• **REQUIREMENT**
Wherever the records include pictures, skip them and transcribe all the rest word for word.

• **TASK DATA**
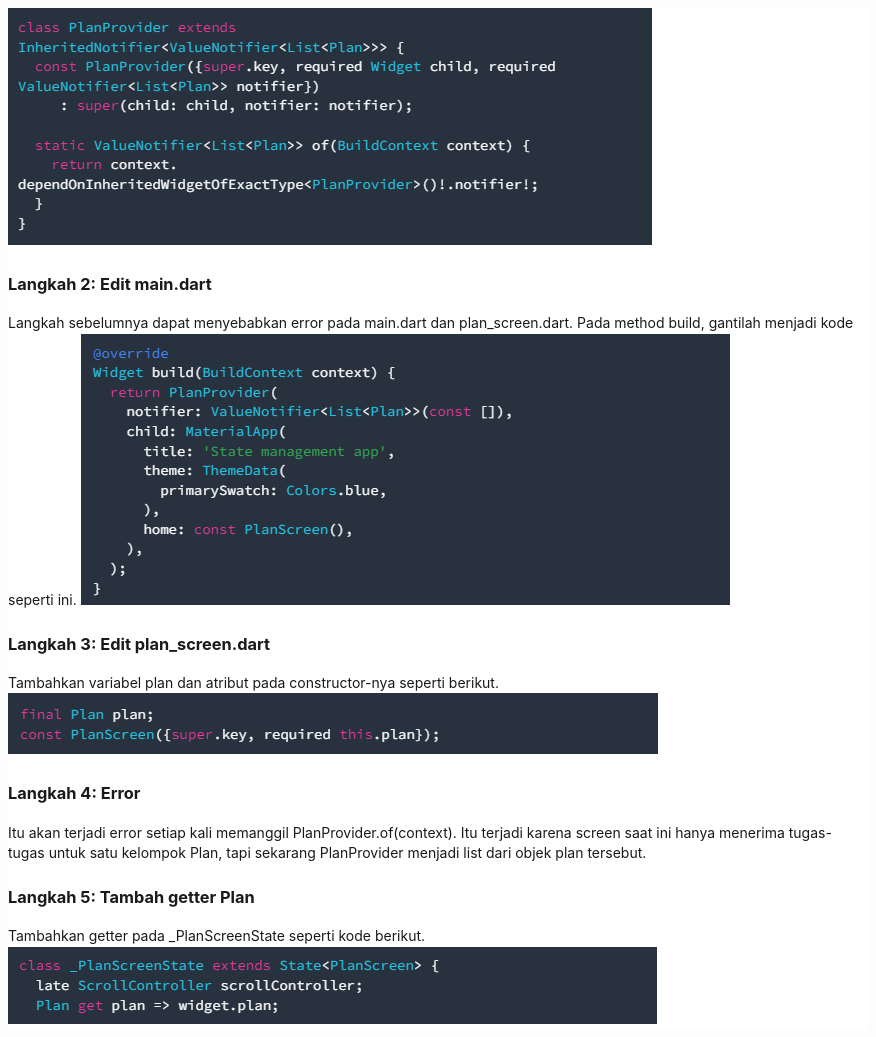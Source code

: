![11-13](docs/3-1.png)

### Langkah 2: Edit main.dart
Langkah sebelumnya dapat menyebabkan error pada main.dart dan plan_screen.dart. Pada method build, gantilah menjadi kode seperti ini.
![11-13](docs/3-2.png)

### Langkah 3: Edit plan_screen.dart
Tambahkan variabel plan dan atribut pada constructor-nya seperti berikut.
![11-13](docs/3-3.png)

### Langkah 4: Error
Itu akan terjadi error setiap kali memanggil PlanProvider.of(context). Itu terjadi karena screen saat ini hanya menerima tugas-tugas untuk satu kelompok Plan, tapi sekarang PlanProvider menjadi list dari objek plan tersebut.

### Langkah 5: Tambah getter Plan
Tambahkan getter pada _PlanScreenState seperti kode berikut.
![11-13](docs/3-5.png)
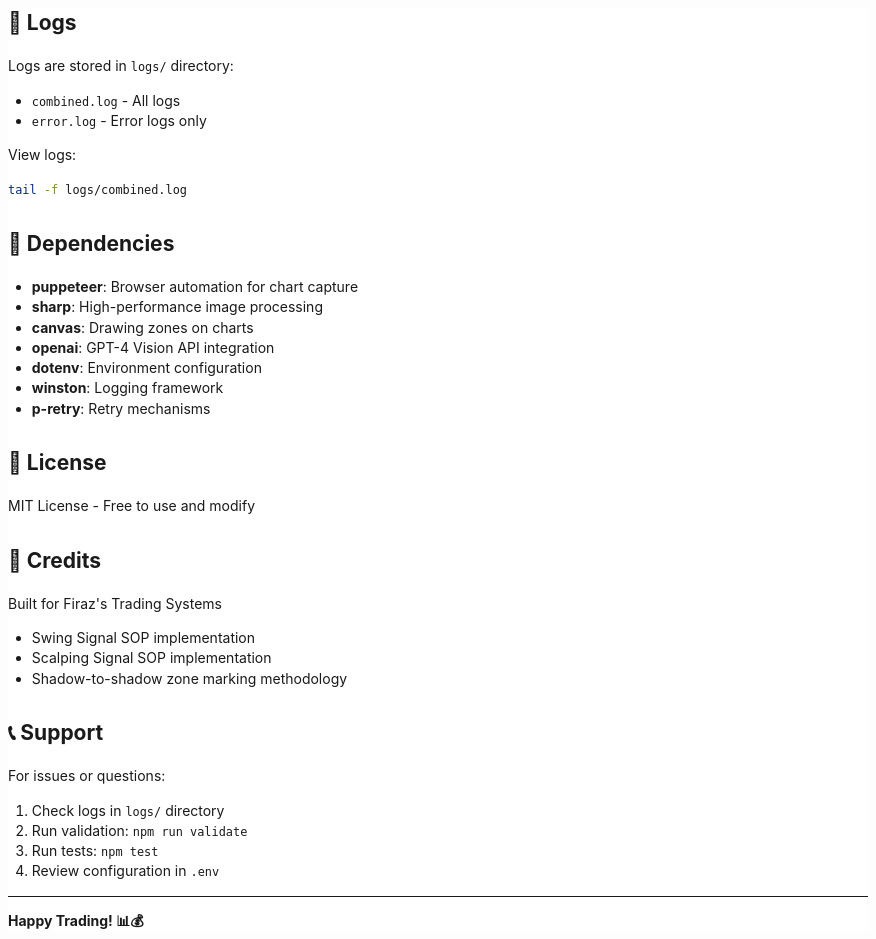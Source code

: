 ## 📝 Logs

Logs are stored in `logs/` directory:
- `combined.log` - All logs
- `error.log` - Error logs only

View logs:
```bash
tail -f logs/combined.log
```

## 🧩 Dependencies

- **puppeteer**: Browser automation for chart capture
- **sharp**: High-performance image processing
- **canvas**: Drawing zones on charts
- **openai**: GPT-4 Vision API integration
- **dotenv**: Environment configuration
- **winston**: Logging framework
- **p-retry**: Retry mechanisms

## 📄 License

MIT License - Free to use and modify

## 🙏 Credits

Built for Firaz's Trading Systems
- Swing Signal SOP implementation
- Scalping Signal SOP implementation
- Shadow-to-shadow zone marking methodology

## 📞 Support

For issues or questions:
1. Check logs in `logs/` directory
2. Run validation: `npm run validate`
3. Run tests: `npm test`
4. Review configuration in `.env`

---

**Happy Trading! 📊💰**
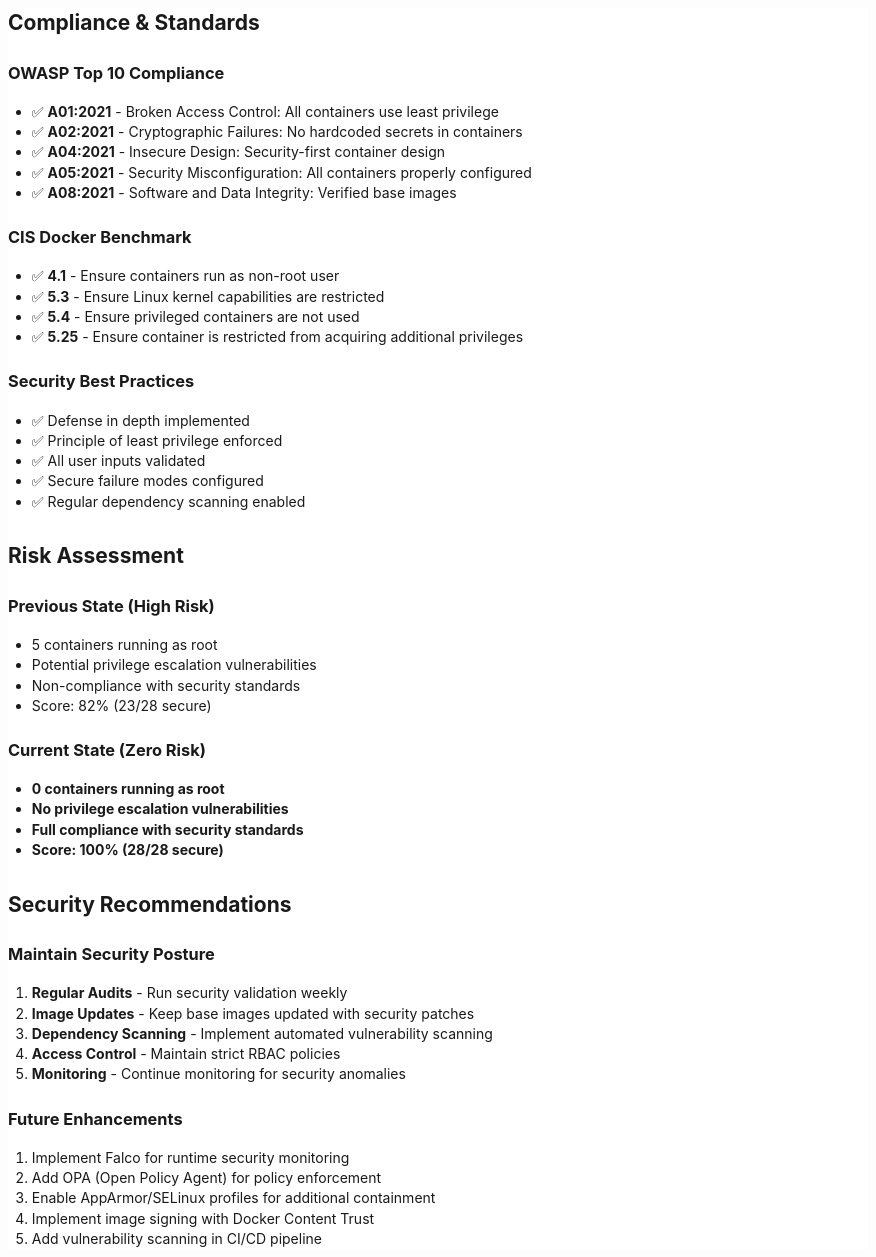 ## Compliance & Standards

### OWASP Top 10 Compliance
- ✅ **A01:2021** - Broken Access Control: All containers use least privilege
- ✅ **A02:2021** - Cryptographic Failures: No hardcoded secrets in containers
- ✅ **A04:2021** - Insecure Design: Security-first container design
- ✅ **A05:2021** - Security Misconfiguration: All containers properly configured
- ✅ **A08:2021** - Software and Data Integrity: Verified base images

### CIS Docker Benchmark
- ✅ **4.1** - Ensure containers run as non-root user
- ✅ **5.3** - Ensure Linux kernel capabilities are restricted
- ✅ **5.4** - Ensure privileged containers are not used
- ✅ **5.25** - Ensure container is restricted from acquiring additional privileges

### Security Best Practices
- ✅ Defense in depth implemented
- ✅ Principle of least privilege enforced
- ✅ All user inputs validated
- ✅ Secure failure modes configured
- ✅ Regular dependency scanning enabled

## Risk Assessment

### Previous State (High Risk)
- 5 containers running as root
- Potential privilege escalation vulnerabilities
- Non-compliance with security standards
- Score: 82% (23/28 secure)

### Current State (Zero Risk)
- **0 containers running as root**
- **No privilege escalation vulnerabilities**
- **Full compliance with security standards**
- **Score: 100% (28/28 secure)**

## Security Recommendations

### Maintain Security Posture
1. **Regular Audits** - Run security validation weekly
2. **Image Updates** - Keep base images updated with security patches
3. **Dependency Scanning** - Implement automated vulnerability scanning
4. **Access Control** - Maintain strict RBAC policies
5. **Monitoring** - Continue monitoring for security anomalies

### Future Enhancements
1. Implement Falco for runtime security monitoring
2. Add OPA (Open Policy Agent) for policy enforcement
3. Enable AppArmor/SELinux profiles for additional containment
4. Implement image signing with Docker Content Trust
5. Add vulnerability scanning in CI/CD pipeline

• **PROBLEM SOLUTION**
Source code

:![11-13](docs/3-1.png)

### Langkah 2: Edit main.dart
Langkah sebelumnya dapat menyebabkan error pada main.dart dan plan_screen.dart. Pada method build, gantilah menjadi kode seperti ini.
![11-13](docs/3-2.png)

### Langkah 3: Edit plan_screen.dart
Tambahkan variabel plan dan atribut pada constructor-nya seperti berikut.
![11-13](docs/3-3.png)

### Langkah 4: Error
Itu akan terjadi error setiap kali memanggil PlanProvider.of(context). Itu terjadi karena screen saat ini hanya menerima tugas-tugas untuk satu kelompok Plan, tapi sekarang PlanProvider menjadi list dari objek plan tersebut.

### Langkah 5: Tambah getter Plan
Tambahkan getter pada _PlanScreenState seperti kode berikut.
![11-13](docs/3-5.png)
Source code

: ## 📝 Logs

Logs are stored in `logs/` directory:
- `combined.log` - All logs
- `error.log` - Error logs only

View logs:
```bash
tail -f logs/combined.log
```

## 🧩 Dependencies

- **puppeteer**: Browser automation for chart capture
- **sharp**: High-performance image processing
- **canvas**: Drawing zones on charts
- **openai**: GPT-4 Vision API integration
- **dotenv**: Environment configuration
- **winston**: Logging framework
- **p-retry**: Retry mechanisms

## 📄 License

MIT License - Free to use and modify

## 🙏 Credits

Built for Firaz's Trading Systems
- Swing Signal SOP implementation
- Scalping Signal SOP implementation
- Shadow-to-shadow zone marking methodology

## 📞 Support

For issues or questions:
1. Check logs in `logs/` directory
2. Run validation: `npm run validate`
3. Run tests: `npm test`
4. Review configuration in `.env`

---

**Happy Trading! 📊💰**
 ## Compliance & Standards

### OWASP Top 10 Compliance
- ✅ **A01:2021** - Broken Access Control: All containers use least privilege
- ✅ **A02:2021** - Cryptographic Failures: No hardcoded secrets in containers
- ✅ **A04:2021** - Insecure Design: Security-first container design
- ✅ **A05:2021** - Security Misconfiguration: All containers properly configured
- ✅ **A08:2021** - Software and Data Integrity: Verified base images

### CIS Docker Benchmark
- ✅ **4.1** - Ensure containers run as non-root user
- ✅ **5.3** - Ensure Linux kernel capabilities are restricted
- ✅ **5.4** - Ensure privileged containers are not used
- ✅ **5.25** - Ensure container is restricted from acquiring additional privileges

### Security Best Practices
- ✅ Defense in depth implemented
- ✅ Principle of least privilege enforced
- ✅ All user inputs validated
- ✅ Secure failure modes configured
- ✅ Regular dependency scanning enabled

## Risk Assessment

### Previous State (High Risk)
- 5 containers running as root
- Potential privilege escalation vulnerabilities
- Non-compliance with security standards
- Score: 82% (23/28 secure)

### Current State (Zero Risk)
- **0 containers running as root**
- **No privilege escalation vulnerabilities**
- **Full compliance with security standards**
- **Score: 100% (28/28 secure)**

## Security Recommendations

### Maintain Security Posture
1. **Regular Audits** - Run security validation weekly
2. **Image Updates** - Keep base images updated with security patches
3. **Dependency Scanning** - Implement automated vulnerability scanning
4. **Access Control** - Maintain strict RBAC policies
5. **Monitoring** - Continue monitoring for security anomalies

### Future Enhancements
1. Implement Falco for runtime security monitoring
2. Add OPA (Open Policy Agent) for policy enforcement
3. Enable AppArmor/SELinux profiles for additional containment
4. Implement image signing with Docker Content Trust
5. Add vulnerability scanning in CI/CD pipeline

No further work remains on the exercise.